Visual6502wiki/6502 Interrupt Hijacking

The following is based upon drawing the node and transistor networks out on paper from visual6502 data, and conducting experiments with the simulator. In explaining the various behaviors, references are made to 6502 clock states and stages of interrupt recognition that are described in 6502 Timing States and 6502 Interrupt Recognition Stages and Tolerances, which may be used as primers for this exposition.

Introduction

Systems typically engineered around the 6502 generate interrupt signals that stay low for very appreciable lengths of time in terms of the applied clock rate. Manual resets may keep the RES line down at least a few tenths of a second when a reset button is quickly struck and released, and resets invoked by hardware when power is first applied may last for 0.1 to 0.3 seconds. Devices invoking NMI and IRQ will keep the respective lines down until the 6502 programmatically answers the interrupt with a finishing access to the device, which may be in the hundreds of microseconds to the 1+ milliseconds level. All of the above durations range from hundreds to hundreds of thousands of clock transitions.

Some obscure niches of behavior may be observed instead when the interrupt lines are held low for only a handful of clock transitions or less.

NMI Hijacking IRQ/BRK

First introduced to this wiki by the link, "late NMI", in 6502 Timing of Interrupt Handling, it is possible for higher-priority interrupts to hijack lower priority interrupts during the BRK instruction that is serving them.

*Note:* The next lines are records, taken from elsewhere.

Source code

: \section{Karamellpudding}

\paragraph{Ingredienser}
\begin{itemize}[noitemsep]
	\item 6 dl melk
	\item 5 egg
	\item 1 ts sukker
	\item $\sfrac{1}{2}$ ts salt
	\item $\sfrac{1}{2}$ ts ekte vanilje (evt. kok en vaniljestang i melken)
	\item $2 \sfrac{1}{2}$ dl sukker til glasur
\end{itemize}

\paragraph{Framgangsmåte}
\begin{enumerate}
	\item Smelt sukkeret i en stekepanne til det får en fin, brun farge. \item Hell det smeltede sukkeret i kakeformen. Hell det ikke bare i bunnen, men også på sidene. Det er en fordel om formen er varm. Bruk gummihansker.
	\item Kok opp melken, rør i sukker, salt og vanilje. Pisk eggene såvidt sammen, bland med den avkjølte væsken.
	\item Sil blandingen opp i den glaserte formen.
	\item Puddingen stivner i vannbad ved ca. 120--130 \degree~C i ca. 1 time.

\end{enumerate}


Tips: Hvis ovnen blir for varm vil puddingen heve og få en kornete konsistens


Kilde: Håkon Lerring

The "late NMI" is an example of a full hijack, where a higher priority interrupt arrives after the BRK instruction for a lower priority interrupt has already started. The higher priority interrupt changes the addresses used when the BRK instruction actually fetches the vector during clock states T5 and T6: the vector selection is not fixed and "remembered" when the BRK instruction starts, or at any time before. Vector selection is independently parameterized by the NMI and RES interrupts, instead.

For NMI to hijack an IRQ (or a soft BRK instruction), stage 1 of its recognition may appear as late as T5 phase 1 during the BRK instruction's execution. This requires the NMI line to go down no later than the end of clock cycle T4 (up to just before clocking in T5 phase 1). With the node ~NMIG low during T5 and T6, the low and high bytes of the vector for indirect jump to the NMI handler are fetched together.

This is perfectly allowable if an IRQ caused the hijacked BRK, as NMI is higher priority than IRQ, and is serviced first. The IRQ will get its chance for attention after the RTI from the NMI handler has finished.

To recover from hijacking a soft BRK, the NMI handler must check the Break bit in the processor status register written to the stack. If it is true, then the handler must finish by performing a JMP ($FFFE) instead of an RTI. If it does an RTI for a soft BRK, then the soft BRK ends up being ignored: execution will resume with code after the BRK instruction instead of being processed by the system's soft BRK handler. The jump indirect to the IRQ/BRK handler will cause the soft BRK to be processed instead of missed. This special end for NMI would not have been necessary without a hijacking phenomenon.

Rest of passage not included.